About Mary Ferrell from my book INTO THE NIGHTMARE:

 

THE GATEKEEPER

 

After it became clear to me that the introduction into evidence of the audiotape on which the HSCA based its halfhearted conclusion of conspiracy was designed to discredit the whole investigation, I became keenly interested in tracing the provenance of the tape to see how this could have happened.

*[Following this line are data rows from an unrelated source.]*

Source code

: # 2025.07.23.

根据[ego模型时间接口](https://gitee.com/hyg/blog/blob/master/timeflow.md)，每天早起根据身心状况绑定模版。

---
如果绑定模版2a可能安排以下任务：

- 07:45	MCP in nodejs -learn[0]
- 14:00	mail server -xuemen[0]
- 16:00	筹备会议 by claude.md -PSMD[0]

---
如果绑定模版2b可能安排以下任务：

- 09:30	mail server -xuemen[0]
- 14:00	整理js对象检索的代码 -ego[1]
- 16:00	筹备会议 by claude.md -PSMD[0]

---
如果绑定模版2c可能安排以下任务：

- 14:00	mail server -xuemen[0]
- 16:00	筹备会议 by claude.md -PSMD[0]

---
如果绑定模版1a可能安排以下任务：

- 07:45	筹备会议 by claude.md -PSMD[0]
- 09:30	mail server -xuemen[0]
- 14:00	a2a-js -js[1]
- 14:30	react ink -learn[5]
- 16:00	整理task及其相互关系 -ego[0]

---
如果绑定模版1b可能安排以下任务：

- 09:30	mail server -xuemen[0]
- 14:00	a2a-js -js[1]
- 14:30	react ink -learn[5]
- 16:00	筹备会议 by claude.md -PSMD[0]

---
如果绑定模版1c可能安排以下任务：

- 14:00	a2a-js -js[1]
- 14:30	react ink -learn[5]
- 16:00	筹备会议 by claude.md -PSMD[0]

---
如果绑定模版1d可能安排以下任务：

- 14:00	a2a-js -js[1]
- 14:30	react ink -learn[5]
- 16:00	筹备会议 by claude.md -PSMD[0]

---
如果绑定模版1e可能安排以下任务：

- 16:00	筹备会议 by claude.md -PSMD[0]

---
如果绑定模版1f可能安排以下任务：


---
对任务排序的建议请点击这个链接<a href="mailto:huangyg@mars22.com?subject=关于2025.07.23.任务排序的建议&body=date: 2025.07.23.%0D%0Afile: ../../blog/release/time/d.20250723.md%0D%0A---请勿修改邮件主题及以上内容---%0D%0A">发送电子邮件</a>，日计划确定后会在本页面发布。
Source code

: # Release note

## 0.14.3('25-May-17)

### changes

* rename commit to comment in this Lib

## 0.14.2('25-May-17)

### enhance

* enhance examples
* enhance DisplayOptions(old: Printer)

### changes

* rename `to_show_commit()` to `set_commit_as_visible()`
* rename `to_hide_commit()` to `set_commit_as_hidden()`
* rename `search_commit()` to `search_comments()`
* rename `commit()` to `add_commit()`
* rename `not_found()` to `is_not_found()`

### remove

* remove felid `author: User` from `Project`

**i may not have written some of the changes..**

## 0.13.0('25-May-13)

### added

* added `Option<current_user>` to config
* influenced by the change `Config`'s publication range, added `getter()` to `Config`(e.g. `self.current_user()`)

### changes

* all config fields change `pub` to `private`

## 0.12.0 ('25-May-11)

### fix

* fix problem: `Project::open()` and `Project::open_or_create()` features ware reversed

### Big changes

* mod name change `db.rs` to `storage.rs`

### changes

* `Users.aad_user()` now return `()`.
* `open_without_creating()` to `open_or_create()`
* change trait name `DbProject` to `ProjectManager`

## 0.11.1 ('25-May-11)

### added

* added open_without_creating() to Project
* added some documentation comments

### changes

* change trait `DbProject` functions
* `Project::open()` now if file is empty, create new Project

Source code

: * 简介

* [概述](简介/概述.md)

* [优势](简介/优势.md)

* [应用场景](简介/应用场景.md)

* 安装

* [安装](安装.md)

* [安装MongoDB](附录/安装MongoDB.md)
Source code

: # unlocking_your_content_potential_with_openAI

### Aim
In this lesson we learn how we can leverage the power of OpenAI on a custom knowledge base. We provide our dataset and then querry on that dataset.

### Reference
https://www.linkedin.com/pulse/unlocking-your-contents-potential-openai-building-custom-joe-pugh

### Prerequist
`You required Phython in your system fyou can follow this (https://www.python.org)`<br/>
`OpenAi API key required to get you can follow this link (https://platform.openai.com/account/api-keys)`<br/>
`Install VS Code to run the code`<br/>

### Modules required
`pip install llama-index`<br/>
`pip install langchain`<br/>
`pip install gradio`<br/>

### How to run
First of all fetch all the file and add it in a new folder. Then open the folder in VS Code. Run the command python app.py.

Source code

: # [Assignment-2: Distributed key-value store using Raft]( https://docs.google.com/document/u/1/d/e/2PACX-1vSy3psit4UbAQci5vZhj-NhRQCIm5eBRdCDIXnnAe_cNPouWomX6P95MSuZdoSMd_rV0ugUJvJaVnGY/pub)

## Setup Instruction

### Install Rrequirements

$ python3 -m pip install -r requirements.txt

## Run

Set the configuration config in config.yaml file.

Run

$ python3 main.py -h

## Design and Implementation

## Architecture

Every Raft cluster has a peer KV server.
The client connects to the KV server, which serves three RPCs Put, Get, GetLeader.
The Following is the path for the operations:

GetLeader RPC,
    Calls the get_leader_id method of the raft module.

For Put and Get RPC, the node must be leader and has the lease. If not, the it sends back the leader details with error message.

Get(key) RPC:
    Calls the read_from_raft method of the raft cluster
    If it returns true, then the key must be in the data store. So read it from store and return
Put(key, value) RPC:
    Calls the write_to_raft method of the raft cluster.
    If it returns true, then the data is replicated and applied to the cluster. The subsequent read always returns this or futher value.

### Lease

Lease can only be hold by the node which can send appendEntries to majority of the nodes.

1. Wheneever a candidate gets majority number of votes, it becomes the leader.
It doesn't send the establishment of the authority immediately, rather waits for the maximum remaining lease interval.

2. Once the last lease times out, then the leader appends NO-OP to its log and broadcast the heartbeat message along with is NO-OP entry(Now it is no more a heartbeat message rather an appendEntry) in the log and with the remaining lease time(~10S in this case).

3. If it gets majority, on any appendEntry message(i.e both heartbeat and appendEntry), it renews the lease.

According to Fort Worth researcher Jack D. White, the tape was first brought forward by Gary Mack, who took it to Mary Ferrell, the supposedly self-appointed den mother of assassination researchers in Dallas (Dallas Tippit researcher Greg Lowrey called her “The Gatekeeper”). But according to Mack, who worked with Penn Jones on his newsletter The Continuing Inquiry, Jones gave him the original clue and a copy of the tape. Mack, a former Fort Worth NBC-TV announcer who changed his name from Larry Dunkel while working as a disk jockey, eventually turned into a lone-nut theorist after he became the curator of The Sixth Floor Museum at the former Texas School Book Depository in Dealey Plaza, which exists primarily to debunk conspiracy theories while misleading and distracting tourists at the site of the murder. Its raison d’être seems to be to protect the image of Dallas by attempting to perpetuate the Warren Commission’s version of events. Mack’s ally Ferrell supplied favored researchers with documents from her ample files (since her death in 2004, available online at maryferrell.org), and she has been hailed by many researchers for her supposedly self-effacing generosity toward the cause of history. In an article on the acoustics evidence, Myers discusses the provenance of the tape and cites Mack’s 1979 report that Jones originally suggested they look into the question of a stuck microphone on a police motorcycle that blocked a radio channel during the motorcade. “Penn was of the opinion that the communications were jammed on purpose,” Mack wrote. Mack thought such a police radio tape might contain sounds of shots. Jones provided a tape that was of insufficient quality to work with, but Ferrell came up with a better one. Ferrell, White said, tracked down a first-generation copy of the tape made from a police Dictabelt and presented it to the HSCA.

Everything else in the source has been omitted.